Records from a collection =
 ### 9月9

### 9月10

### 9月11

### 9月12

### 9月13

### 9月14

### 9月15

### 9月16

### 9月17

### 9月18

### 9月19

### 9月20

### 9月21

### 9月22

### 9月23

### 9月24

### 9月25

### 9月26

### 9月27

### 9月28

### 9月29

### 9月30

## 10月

Problem requirements =
Could you reproduce every record above exactly as it stands?

Solution =
 ### 9月9

### 9月10

### 9月11

### 9月12

### 9月13

### 9月14

### 9月15

### 9月16

### 9月17

### 9月18

### 9月19

### 9月20

### 9月21

### 9月22

### 9月23

### 9月24

### 9月25

### 9月26

### 9月27

### 9月28

### 9月29

### 9月30

## 10月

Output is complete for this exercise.